Las caminatas madrileñas enlazan con una segunda parte del libro cuyo escenario se sitúa en Nueva York y que ahora tienen un objetivo preciso, atravesar la ciudad desde el sur de Manhattan hasta la casa en el Bronx donde vivió Edgar Allan Poe. Un personaje misterioso en un banco de la metrópoli americana insta a una asociación con el evanescente sujeto que hemos encontrado en el Café Comercial. Un elemento novelesco, una especie de personaje imaginario, distinto del autor y de los plurales narradores de imprecisa entidad, cobra en esta parte una relevante entidad. Ahora el texto se apresta a condensar o consumar su sentido global poniendo en práctica las especulaciones de la parte primera, una especie de ejemplificación de la nueva ciencia llamada «deambulología». El relato conjuga la primera y la segunda persona narrativas y esa mezcla permite juntar la voz analítica y la voz apasionada.
El censo de constataciones e impresiones se dispara hacia la pregunta capital, casi una tesis: «Y qué puedes hacer tú en medio de todo esto». ¿Para qué sirve la escritura? ¿Qué sentido tiene escribir, afanarse en la amorosa tarea de componer frases con el máximo cuidado, dedicación de toda una vida, si el planeta está lleno de las calamidades que el autor acaba de enumerar, si éste no logra oponerles la seguridad en su trabajo, si se cuestiona incluso que el resultado de su esfuerzo esté a la altura de su ambición?
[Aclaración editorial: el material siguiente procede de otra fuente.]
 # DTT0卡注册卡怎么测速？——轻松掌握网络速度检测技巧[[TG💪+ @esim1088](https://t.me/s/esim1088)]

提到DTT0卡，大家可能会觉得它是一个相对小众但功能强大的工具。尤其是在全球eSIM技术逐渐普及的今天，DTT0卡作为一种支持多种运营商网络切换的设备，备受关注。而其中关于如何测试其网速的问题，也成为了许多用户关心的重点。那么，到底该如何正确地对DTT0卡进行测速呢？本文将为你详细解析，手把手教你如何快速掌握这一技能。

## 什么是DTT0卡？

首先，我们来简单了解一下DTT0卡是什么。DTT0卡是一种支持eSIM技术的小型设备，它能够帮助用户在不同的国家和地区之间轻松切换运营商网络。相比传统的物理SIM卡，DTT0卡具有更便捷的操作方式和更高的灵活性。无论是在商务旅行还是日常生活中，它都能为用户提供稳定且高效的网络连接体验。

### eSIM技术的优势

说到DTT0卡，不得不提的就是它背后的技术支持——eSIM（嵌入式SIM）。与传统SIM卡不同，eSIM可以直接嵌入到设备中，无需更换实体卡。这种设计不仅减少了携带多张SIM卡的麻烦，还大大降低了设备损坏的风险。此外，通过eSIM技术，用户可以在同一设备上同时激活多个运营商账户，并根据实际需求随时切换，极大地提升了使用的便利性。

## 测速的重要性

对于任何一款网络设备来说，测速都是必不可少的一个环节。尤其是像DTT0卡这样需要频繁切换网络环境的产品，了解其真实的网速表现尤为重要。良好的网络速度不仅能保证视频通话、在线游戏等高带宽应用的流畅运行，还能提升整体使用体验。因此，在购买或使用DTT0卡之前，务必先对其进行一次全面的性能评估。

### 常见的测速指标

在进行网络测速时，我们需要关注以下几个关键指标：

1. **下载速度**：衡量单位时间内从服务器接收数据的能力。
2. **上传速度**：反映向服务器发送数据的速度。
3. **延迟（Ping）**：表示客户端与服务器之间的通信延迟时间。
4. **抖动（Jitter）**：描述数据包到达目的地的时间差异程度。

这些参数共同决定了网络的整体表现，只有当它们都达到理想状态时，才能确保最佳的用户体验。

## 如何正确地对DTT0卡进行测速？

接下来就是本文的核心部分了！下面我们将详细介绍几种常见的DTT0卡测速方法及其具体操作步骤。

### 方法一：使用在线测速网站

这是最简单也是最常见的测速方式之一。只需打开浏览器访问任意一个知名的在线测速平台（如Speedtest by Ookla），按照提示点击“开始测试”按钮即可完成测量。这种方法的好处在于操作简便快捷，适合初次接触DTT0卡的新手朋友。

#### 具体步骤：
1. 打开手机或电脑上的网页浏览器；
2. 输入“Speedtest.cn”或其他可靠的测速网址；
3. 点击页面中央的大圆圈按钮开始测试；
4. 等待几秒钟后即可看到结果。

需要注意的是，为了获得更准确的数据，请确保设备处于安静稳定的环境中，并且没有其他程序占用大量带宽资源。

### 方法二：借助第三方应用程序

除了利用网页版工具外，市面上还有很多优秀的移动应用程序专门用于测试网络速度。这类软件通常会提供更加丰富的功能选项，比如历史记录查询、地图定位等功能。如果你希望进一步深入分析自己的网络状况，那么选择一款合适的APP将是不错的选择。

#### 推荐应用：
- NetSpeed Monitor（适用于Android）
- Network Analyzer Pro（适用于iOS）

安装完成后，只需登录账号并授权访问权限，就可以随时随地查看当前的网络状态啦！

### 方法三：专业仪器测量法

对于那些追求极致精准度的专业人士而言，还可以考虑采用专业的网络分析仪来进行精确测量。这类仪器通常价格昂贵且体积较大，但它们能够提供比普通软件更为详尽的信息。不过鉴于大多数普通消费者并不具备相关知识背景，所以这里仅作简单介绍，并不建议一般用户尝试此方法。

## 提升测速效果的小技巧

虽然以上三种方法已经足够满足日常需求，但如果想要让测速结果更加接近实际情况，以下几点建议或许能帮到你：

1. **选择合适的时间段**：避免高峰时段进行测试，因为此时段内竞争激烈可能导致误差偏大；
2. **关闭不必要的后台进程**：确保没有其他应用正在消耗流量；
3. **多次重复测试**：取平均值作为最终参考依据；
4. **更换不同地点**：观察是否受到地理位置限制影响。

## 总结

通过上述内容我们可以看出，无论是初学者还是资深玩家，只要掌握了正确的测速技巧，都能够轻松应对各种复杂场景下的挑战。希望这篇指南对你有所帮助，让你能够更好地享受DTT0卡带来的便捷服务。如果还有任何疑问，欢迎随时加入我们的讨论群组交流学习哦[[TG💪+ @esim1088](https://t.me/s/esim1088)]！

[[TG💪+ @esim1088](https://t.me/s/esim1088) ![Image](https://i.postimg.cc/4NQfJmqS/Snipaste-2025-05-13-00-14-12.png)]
Una impotencia resignada se impone: «Este es el mundo en el que vivo y no otro. Éste es el tiempo que me ha tocado. Que sea o me sienta un extranjero en él no me concede ninguna inmunidad».
De este modo, meditación sobre la escritura y testimonio de época se solapan. La reflexión no se plantea en abstracto sino a partir del propio trabajo de escritor que implica tanto una carga desestabilizadora de inseguridades y temores como una reafirmación cautelosa y desconfiada de su valor. El testimonio se debe al registro implacable y escrupuloso de la realidad metropolitana. Muñoz Molina, en línea con algunos caminantes urbanos predecesores con quienes conversa en su soliloquio (De Quincey, Baudelaire, Walter Benjamin…), le da a la ciudad dimensión específica y hace con ella algo semejante a lo que hizo Garcilaso de la Vega respecto del paisaje: deja de ser el lugar donde se emplazan unos sucesos y se convierte en el objetivo real. Lo evidencian las minucias topográficas madrileñas o neoyorquinas. Sin embargo, desborda la notación catastral y busca el alma urbana: algo fragmentario, caótico, abarrotado de ruidos (no solo ruido); una realidad hostil a la vez que estimulante, una suma de vulgaridad y belleza, de miseria y sobreabundancia, de libertad y peligro, de soledad y acogimiento.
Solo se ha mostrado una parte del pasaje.